Ei Compendex
- Producer: Elsevier
- History: 1884-present

Coverage
- Disciplines: Engineering
- No. of records: 10,000,000

Print edition
- Print title: Engineering Index
- ISSN: 0742-1974

Links
- Website: elsevier.com/solutions/engineering-village/content/compendex
- Title list(s): elsevier.com/__data/assets/excel_doc/0006/251196/Compendex-source-list_02272015.xlsx

= Ei Compendex =

Database of citations about engineering

Ei Compendex is an engineering bibliographic database published by Elsevier.
The name "Compendex" stands for COMPuterized ENgineering inDEX.
It covers scientific literature pertaining to engineering materials.
It started in 1884 under the name Engineering Index (Ei) and its first electronic bulletin was issued in 1967.
Elsevier purchased the parent company Engineering Information in 1998.

==Coverage==
Ei Compendex currently contains over 20 million records as of December 2020 and references over 5,000 international sources including journals, conferences and trade publications. Approximately 1,000,000 new records are added to the database annually from over 190 disciplines within the engineering field.

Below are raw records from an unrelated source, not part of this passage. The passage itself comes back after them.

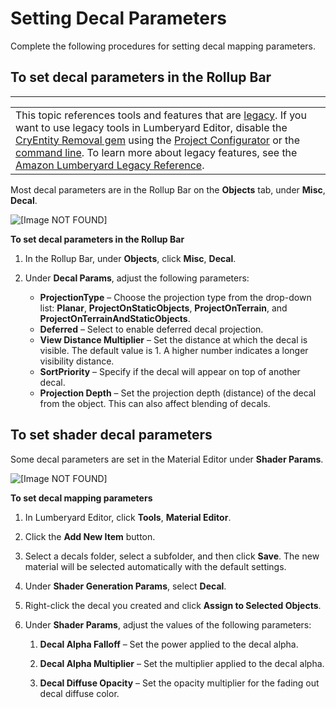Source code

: # Setting Decal Parameters<a name="mat-maps-decal-creating"></a>

Complete the following procedures for setting decal mapping parameters\.

## To set decal parameters in the Rollup Bar<a name="mat-maps-decal-params-rollupbar"></a>


****  

|  | 
| --- |
| This topic references tools and features that are [legacy](https://docs.aws.amazon.com/lumberyard/latest/userguide/ly-glos-chap.html#legacy)\. If you want to use legacy tools in Lumberyard Editor, disable the [CryEntity Removal gem](https://docs.aws.amazon.com/lumberyard/latest/userguide/gems-system-cryentity-removal-gem.html) using the [Project Configurator](https://docs.aws.amazon.com/lumberyard/latest/userguide/configurator-intro.html) or the [command line](https://docs.aws.amazon.com/lumberyard/latest/userguide/lmbr-exe.html)\. To learn more about legacy features, see the [Amazon Lumberyard Legacy Reference](https://docs.aws.amazon.com/lumberyard/latest/legacyreference/)\. | 

Most decal parameters are in the Rollup Bar on the **Objects** tab, under **Misc**, **Decal**\.

![\[Image NOT FOUND\]](http://docs.aws.amazon.com/lumberyard/latest/userguide/images/mat-maps-decal-params-rollupbar.png)

**To set decal parameters in the Rollup Bar**

1. In the Rollup Bar, under **Objects**, click **Misc**, **Decal**\.

1. Under **Decal Params**, adjust the following parameters:
   + **ProjectionType** – Choose the projection type from the drop\-down list: **Planar**, **ProjectOnStaticObjects**, **ProjectOnTerrain**, and **ProjectOnTerrainAndStaticObjects**\.
   + **Deferred** – Select to enable deferred decal projection\.
   + **View Distance Multiplier** – Set the distance at which the decal is visible\. The default value is 1\. A higher number indicates a longer visibility distance\.
   + **SortPriority** – Specify if the decal will appear on top of another decal\.
   + **Projection Depth** – Set the projection depth \(distance\) of the decal from the object\. This can also affect blending of decals\.

## To set shader decal parameters<a name="mat-maps-decal-params-shader"></a>

Some decal parameters are set in the Material Editor under **Shader Params**\.

![\[Image NOT FOUND\]](http://docs.aws.amazon.com/lumberyard/latest/userguide/images/mat-maps-decal-params-shader.png)

**To set decal mapping parameters**

1. In Lumberyard Editor, click **Tools**, **Material Editor**\.

1. Click the **Add New Item** button\.

1. Select a decals folder, select a subfolder, and then click **Save**\. The new material will be selected automatically with the default settings\.

1. Under **Shader Generation Params**, select **Decal**\.

1. Right\-click the decal you created and click **Assign to Selected Objects**\. 

1. Under **Shader Params**, adjust the values of the following parameters:

   1. **Decal Alpha Falloff** – Set the power applied to the decal alpha\.

   1. **Decal Alpha Multiplier** – Set the multiplier applied to the decal alpha\.

   1. **Decal Diffuse Opacity** – Set the opacity multiplier for the fading out decal diffuse color\.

Coverage is updated every week and covers the years 1970 to the present.

Coverage of engineering subjects include nuclear technology, bioengineering, transportation, chemical and process engineering, light and optical technology, agricultural engineering and food technology, computers and data processing, applied physics, electronics and communications, control, civil, mechanical, materials, petroleum, aerospace engineering, and automotive engineering as well as multiple subtopics within all those and other major engineering fields.